Молодой человек ощутил нечто похожее на дежавю. Он мог бы поклясться, что знал эту девушку раньше, и в то же время был уверен: ему никогда не приходилось ее видеть. Захотелось заглянуть ей в лицо, проверить. Изобразив скучающего прохожего, Хаим подошел и тоже прильнул к витрине с фотокадрами из обещанной анонсом «роскошной исторической драмы», снятой пять лет назад. Скользнул рассеянным взглядом по Гарбо, восходящей к трону, Гарбо с Джоном Гилбертом, Гарбо на капитанском мостике…

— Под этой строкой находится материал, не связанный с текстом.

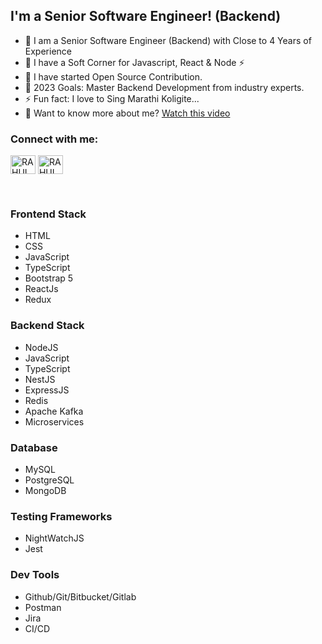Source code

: ## I'm a Senior Software Engineer! (Backend)

- 🔭 I am a Senior Software Engineer (Backend) with Close to 4 Years of Experience
- 🌱 I have a Soft Corner for Javascript, React & Node ⚡
- 👯 I have started Open Source Contribution.
- 🥅 2023 Goals: Master Backend Development from industry experts.
- ⚡ Fun fact: I love to Sing Marathi Koligite...
- 🕺 Want to know more about me? [Watch this video](https://bit.ly/rahul-intro)

<h3 align="left">Connect with me:</h3>
<p align="left">
<a href="https://linkedin.com/in/more03625" target="blank"><img align="center" src="https://raw.githubusercontent.com/rahuldkjain/github-profile-readme-generator/master/src/images/icons/Social/linked-in-alt.svg" alt="RAHUL MORE" height="30" width="40" /></a>
<a href="https://www.leetcode.com/more03625" target="blank"><img align="center" src="https://raw.githubusercontent.com/rahuldkjain/github-profile-readme-generator/master/src/images/icons/Social/leet-code.svg" alt="RAHUL MORE" height="30" width="40" /></a>
</p>
<br />

### Frontend Stack
- HTML
- CSS
- JavaScript
- TypeScript
- Bootstrap 5
- ReactJs
- Redux

### Backend Stack
- NodeJS
- JavaScript
- TypeScript
- NestJS
- ExpressJS
- Redis
- Apache Kafka
- Microservices

### Database
- MySQL
- PostgreSQL
- MongoDB

### Testing Frameworks
- NightWatchJS
- Jest

### Dev Tools
- Github/Git/Bitbucket/Gitlab
- Postman
- Jira
- CI/CD

<br />
<br />

[website]: https://morejavascript.blogspot.com/
[linkedin]: https://linkedin.com/in/more03625
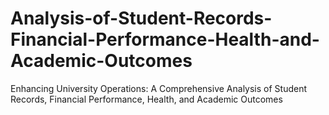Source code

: # Analysis-of-Student-Records-Financial-Performance-Health-and-Academic-Outcomes
Enhancing University Operations: A Comprehensive Analysis of Student Records, Financial Performance, Health, and Academic Outcomes
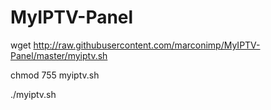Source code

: # MyIPTV-Panel

wget http://raw.githubusercontent.com/marconimp/MyIPTV-Panel/master/myiptv.sh

chmod 755 myiptv.sh

./myiptv.sh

Но Гарбо не волновала Хаима. Приводила в смятение та, что стояла рядом. От близости девушки его сковала странная оторопь. Ошеломленный силой притяжения, вспыхнувшей в нем внезапно и по-мужски остро, он не смел повернуть голову. Казалось, тело только что проснулось и звонко, упруго возносится вверх, вслед за колотящимся у горла сердцем. Руки изнемогали от желания повторить изгиб девичьей спины, ладони стремились к встречному движению, живому теплу…
Она что-то почувствовала, отодвинулась, отстранилась. Он не успел поймать отражение ее лица в вечернем стекле.
Сейчас уйдет! Как задержать? Представиться или без всяких вступлений обратиться с вопросом? О фильме, например? Щеки тотчас опалило жаром, виски взмокли… в какой из карманов он сунул чертов платок?!
– Извините, вы «Кристину» смотре…
Она обернулась, – в повороте головы чувствовалась досада. Хаим едва подавил изумленный возглас и замер. Это была Грета Гарбо!
…И не она.
Словно небесный ваятель вылепил лица знаменитой актрисы и неизвестной девушки с одной кальки, но черты девушки смягчил, окрасил кожу нежно, с тонкими переходами перламутровых полутонов, пощадив от веснушек, которыми обычно помечены рыжие. Безусловного сходства все же не было, только морские глаза с сумеречной синевой в глубине художник не стал менять. Наверное, девушка сравнивала себя с фотографиями Греты, поэтому изучала их так внимательно.
– Нет, – сказала она.
Читает мысли? Готовый поверить в любые мистические вероятия, он не сразу понял, что знакомая незнакомка ответила на его скомканный вопрос. Голос ее ничуть не напоминал вкрадчивое контральто Гарбо. Голос был, скорее, детским.
Хаим кашлянул, пытаясь сбить щекочущую горло хрипотцу, и снова проканителился – девушка зашагала к аллее. Он крикнул ее уходящей спине, в солнечное руно волос:
– Вы на нее похожи!
Она обернулась и смешливо вздернула брови:
– На кого?
– На королеву… из фильма.
– А я думала, мне показалось, – сказала она, пряча смущение за улыбкой.
– Разве вам никто не говорил?
– Говорили. Но я ее еще не видела. Эту актрису.
– Фильм начнется через минуту. Могу ли я надеяться… Если в кассе еще остались билеты и если вы согласитесь… – он не договорил, захваченный мучительной робостью.
Не дождавшись продолжения, она решительно кивнула, словно отважилась на что-то невероятное.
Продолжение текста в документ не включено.